A Video Conversation with Julia Spicer, Executive Director of MAVA – Part III

4/14/17

Julia Spicer

Click here for Part IPart III

Julia Spicer has seen it all in the world of venture finance. For the past 15 years, as executive director at the Mid-Atlantic Venture Association, she has seen remarkable ups and downs, and profound changes in the world of venture finance, as she has charted out new ways to represent the collective interests of over 500 venture capital professionals from 100 funds with more than $100 billion in combined capital under management.

“At our core, obviously is the private investment community, which I think has changed quite significantly over the years,” she told citybizlist’s Edwin Warfield in an interview. “Then we used to have primarily institutional venture, we now have family offices, VC, angels, growth equity, private equity, fund to funds, family offices that are institutionalized in the way that they invest. So we have all kinds of hybrids also affiliated with us.”


One of the hallmarks of MAVA is “to always sort of be on that very front end knowing that things are changing and how do you sort of change and try to deliver some things that are really newly needed in a marketplace for our constituents,” she also said.

Before she assumed the MAVA position, Spicer – a prestigious John Motley Morehead Scholar at the University of North Carolina at Chapel Hill – had accumulated over a decade’s corporate experience and tried her hand at entrepreneur too, running IntellEvents to back woman-owned or woman-run companies in Virginia.

EDWIN WARFIELD: Can you provide us with some highlights/milestones of the 30 year, and your programs such as Capital Connection and TechBuzz,?

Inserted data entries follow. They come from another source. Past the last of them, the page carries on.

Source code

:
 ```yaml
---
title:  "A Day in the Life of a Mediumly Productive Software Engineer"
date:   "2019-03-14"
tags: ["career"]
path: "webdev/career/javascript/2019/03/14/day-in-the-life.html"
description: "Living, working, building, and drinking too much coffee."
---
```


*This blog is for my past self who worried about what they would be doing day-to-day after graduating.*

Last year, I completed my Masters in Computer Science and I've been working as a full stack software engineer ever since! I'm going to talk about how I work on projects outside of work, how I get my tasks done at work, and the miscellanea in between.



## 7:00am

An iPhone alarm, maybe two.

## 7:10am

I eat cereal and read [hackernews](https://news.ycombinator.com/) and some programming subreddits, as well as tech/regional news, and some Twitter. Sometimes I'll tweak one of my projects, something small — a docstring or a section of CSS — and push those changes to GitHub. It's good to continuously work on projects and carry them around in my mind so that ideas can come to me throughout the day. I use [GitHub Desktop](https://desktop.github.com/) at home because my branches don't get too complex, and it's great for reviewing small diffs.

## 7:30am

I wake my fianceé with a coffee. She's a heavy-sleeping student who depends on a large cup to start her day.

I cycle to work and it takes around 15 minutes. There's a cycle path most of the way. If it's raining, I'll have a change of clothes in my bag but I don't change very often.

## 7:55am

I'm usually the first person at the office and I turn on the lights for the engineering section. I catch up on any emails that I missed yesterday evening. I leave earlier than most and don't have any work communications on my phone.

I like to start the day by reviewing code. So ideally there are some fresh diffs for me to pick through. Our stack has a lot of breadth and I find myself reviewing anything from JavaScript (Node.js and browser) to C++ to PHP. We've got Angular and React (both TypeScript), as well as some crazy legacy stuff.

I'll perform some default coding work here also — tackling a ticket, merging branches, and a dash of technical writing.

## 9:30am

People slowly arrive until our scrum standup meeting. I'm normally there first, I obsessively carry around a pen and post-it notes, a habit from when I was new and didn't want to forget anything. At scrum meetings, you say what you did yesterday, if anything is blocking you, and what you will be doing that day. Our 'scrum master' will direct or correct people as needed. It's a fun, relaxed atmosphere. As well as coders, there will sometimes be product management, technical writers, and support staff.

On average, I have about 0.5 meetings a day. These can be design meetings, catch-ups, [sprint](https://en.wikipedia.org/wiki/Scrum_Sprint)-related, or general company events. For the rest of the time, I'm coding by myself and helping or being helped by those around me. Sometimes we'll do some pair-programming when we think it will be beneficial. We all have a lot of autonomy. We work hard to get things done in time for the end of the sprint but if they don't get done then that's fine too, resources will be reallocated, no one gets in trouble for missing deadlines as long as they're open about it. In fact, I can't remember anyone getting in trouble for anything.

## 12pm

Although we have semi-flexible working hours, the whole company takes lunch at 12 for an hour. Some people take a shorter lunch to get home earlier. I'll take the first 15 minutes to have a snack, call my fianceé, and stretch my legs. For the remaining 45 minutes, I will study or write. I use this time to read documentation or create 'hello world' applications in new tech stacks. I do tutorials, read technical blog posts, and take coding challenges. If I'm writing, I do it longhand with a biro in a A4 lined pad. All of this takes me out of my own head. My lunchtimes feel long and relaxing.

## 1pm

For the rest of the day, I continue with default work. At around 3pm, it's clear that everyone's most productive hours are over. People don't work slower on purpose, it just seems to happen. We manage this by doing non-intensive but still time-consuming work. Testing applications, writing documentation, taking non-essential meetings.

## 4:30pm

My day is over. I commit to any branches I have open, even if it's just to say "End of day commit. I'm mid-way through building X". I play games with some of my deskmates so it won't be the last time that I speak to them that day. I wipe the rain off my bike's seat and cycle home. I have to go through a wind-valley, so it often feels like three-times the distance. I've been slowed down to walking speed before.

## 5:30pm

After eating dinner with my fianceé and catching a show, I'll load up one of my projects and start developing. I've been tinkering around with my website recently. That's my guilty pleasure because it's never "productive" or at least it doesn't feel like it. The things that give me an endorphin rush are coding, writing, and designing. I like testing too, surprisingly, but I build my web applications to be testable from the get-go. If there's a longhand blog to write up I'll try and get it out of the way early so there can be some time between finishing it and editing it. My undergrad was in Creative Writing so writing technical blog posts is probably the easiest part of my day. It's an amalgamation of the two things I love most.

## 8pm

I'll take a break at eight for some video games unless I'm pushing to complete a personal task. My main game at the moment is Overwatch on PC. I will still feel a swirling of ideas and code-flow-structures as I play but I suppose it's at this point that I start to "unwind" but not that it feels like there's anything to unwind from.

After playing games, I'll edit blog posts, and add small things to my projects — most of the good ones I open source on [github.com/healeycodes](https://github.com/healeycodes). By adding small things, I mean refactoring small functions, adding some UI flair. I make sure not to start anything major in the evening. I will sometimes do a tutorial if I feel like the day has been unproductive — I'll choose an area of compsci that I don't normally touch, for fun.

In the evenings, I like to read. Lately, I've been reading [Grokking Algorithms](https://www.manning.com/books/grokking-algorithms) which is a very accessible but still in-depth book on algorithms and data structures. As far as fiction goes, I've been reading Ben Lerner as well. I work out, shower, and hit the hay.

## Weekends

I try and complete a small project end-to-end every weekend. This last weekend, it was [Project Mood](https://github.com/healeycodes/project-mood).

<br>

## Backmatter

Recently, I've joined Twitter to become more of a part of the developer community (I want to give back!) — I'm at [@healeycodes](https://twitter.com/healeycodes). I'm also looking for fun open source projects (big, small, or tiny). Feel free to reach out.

JULIA SPICER: As I said, MAVA has been around obviously 30 years since this is our 30-year anniversary this year…We used to have a program also called Capital Connection that most people, particularly those in Baltimore, will probably recognize because Capital Connection was a name that I think was more synonymous with MAVA even more than MAVA because Capital Connection was not geographically based. It was about capital, it was about investment capital, and it was from a branding standpoint it was really what we were known for and in the early days, MAVA and really Philadelphia and the whole Eastern seaboard. I look at us as really the go-to place. Even in my Columbia days it was the go-to place for the venture community for anything south of Boston.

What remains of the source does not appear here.